((

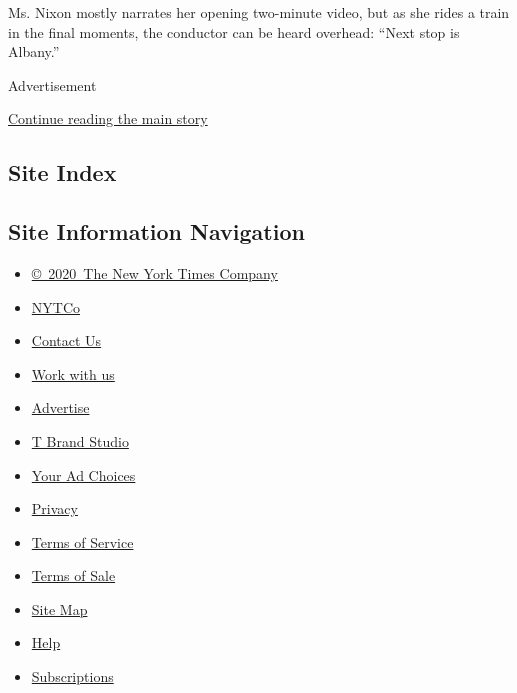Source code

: Ms. Nixon mostly narrates her opening two-minute video, but as she rides
a train in the final moments, the conductor can be heard overhead:
``Next stop is Albany.''

Advertisement

\protect\hyperlink{after-bottom}{Continue reading the main story}

\hypertarget{site-index}{%
\subsection{Site Index}\label{site-index}}

\hypertarget{site-information-navigation}{%
\subsection{Site Information
Navigation}\label{site-information-navigation}}

\begin{itemize}
\tightlist
\item
  \href{https://help.nytimes3xbfgragh.onion/hc/en-us/articles/115014792127-Copyright-notice}{©~2020~The
  New York Times Company}
\end{itemize}

\begin{itemize}
\tightlist
\item
  \href{https://www.nytco.com/}{NYTCo}
\item
  \href{https://help.nytimes3xbfgragh.onion/hc/en-us/articles/115015385887-Contact-Us}{Contact
  Us}
\item
  \href{https://www.nytco.com/careers/}{Work with us}
\item
  \href{https://nytmediakit.com/}{Advertise}
\item
  \href{http://www.tbrandstudio.com/}{T Brand Studio}
\item
  \href{https://www.nytimes3xbfgragh.onion/privacy/cookie-policy\#how-do-i-manage-trackers}{Your
  Ad Choices}
\item
  \href{https://www.nytimes3xbfgragh.onion/privacy}{Privacy}
\item
  \href{https://help.nytimes3xbfgragh.onion/hc/en-us/articles/115014893428-Terms-of-service}{Terms
  of Service}
\item
  \href{https://help.nytimes3xbfgragh.onion/hc/en-us/articles/115014893968-Terms-of-sale}{Terms
  of Sale}
\item
  \href{https://spiderbites.nytimes3xbfgragh.onion}{Site Map}
\item
  \href{https://help.nytimes3xbfgragh.onion/hc/en-us}{Help}
\item
  \href{https://www.nytimes3xbfgragh.onion/subscription?campaignId=37WXW}{Subscriptions}
\end{itemize}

))

What you have to do
In the material above, find the lines that contain "articles" and show them.

Reply to the exercise
  \href{https://help.nytimes3xbfgragh.onion/hc/en-us/articles/115014792127-Copyright-notice}{©~2020~The
  \href{https://help.nytimes3xbfgragh.onion/hc/en-us/articles/115015385887-Contact-Us}{Contact
  \href{https://help.nytimes3xbfgragh.onion/hc/en-us/articles/115014893428-Terms-of-service}{Terms
  \href{https://help.nytimes3xbfgragh.onion/hc/en-us/articles/115014893968-Terms-of-sale}{Terms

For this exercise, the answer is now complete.